To the Editor: Trifluoperazine, a typical antipsychotic, has been frequently used in major psychotic disorders for many years. Sudden discontinuation of trifluoperazine is known to cause relapse of psychotic symptoms in patients suffering from major psychosis.1,2 Trifluoperazine is not known to cause any distinct withdrawal symptoms like craving, dysphoria, irritability, restlessness, or insomnia. An extensive literature search revealed a prior report of trifluoperazine withdrawal symptoms like craving, irritability, dysphoria, and inability to work.3 Below, we describe the development of nonpsychotic withdrawal symptoms in a patient after use of trifluoperazine for several years.
A 78-year-old Indian man presented to us with a moderate depressive episode for 1 month. He had two previous episodes of depression which occurred 45 and 20 years ago, respectively. Both the episodes fully resolved with treatment, and the patient had no residual depressive symptoms in between the episodes. He also had severe nicotine dependence (smokeless tobacco) for about 56 years, from which he was abstinent for the previous year.
The patient was treated with antidepressants for his second episode of depression along with trifluoperazine, 2 mg/day. After 1 month, his depressive symptoms resolved completely, and he stopped taking the antidepressants. However, he continued taking trifluoperazine in the same dose for the next 20 years. He said that if he ever tried to stop this medicine he felt very weak, restless, dysphoric, and had difficulty getting to sleep. But there was never any depressive cognition, guilty feeling, or other characteristic depressive symptoms. On days when he could not take this medicine, he experienced a craving for it. He and his family members felt that this was not normal and he tried to reduce the dose to 1 mg/day. Such attempts failed when he developed the above-mentioned symptoms the next day, which forced him to restart trifluoperazine, 2 mg/day. Symptoms resolved immediately every time thereafter. At times he started taking 3 mg/day, but generally he maintained a dosage of 2 mg/day.
We treated the patient with escitalopram, 20 mg/day, for his depression and clonazepam, 1 mg/day, for associated sleep problems which developed during this depressive episode. With this he showed marked improvement in depressive symptoms. He was, however, still continuing trifluoperazine and was not motivated to stop it. When we asked him to try abstinence from trifluoperazine, he said he was unable to do away with it.

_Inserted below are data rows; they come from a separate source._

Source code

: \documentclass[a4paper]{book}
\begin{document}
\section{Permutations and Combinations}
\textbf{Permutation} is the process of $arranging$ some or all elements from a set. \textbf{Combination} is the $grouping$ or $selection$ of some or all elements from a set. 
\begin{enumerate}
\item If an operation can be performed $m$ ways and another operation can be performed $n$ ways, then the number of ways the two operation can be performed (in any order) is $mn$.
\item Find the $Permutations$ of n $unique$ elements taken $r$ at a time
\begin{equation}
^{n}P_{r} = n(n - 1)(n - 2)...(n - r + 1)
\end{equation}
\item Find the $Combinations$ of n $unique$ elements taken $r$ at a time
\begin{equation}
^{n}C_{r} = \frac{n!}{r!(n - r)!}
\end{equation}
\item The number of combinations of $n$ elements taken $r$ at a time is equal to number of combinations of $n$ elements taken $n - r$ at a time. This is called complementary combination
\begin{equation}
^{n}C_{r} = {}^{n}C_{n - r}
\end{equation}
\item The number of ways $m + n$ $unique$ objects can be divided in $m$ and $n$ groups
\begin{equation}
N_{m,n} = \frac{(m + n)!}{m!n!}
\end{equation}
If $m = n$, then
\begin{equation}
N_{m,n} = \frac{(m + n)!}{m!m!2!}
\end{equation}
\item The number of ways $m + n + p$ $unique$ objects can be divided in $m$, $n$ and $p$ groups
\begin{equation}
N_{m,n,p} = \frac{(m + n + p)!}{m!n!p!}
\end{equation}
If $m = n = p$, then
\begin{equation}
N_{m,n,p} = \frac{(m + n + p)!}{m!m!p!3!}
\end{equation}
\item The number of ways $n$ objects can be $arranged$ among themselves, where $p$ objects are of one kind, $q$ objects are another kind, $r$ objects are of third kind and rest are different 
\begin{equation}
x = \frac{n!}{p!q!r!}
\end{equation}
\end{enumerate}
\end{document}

Our patient fulfilled ICD-10 criteria of a possible trifluoperazine withdrawal syndrome. This is interesting because unlike all other dependence-producing substances, trifluoperazine is a dopamine blocking agent and is not expected to stimulate the mesolimbic/mesocortical dopaminergic reward circuit. So it might be due to a sensitive reward circuit in our patient, as evidenced by his severe nicotine dependence. Further research is needed to examine the possibility of a unique trifluoperazine withdrawal syndrome. As trifluoperazine is very commonly used in developing countries like India because of its low cost, such a finding may have important therapeutic implications.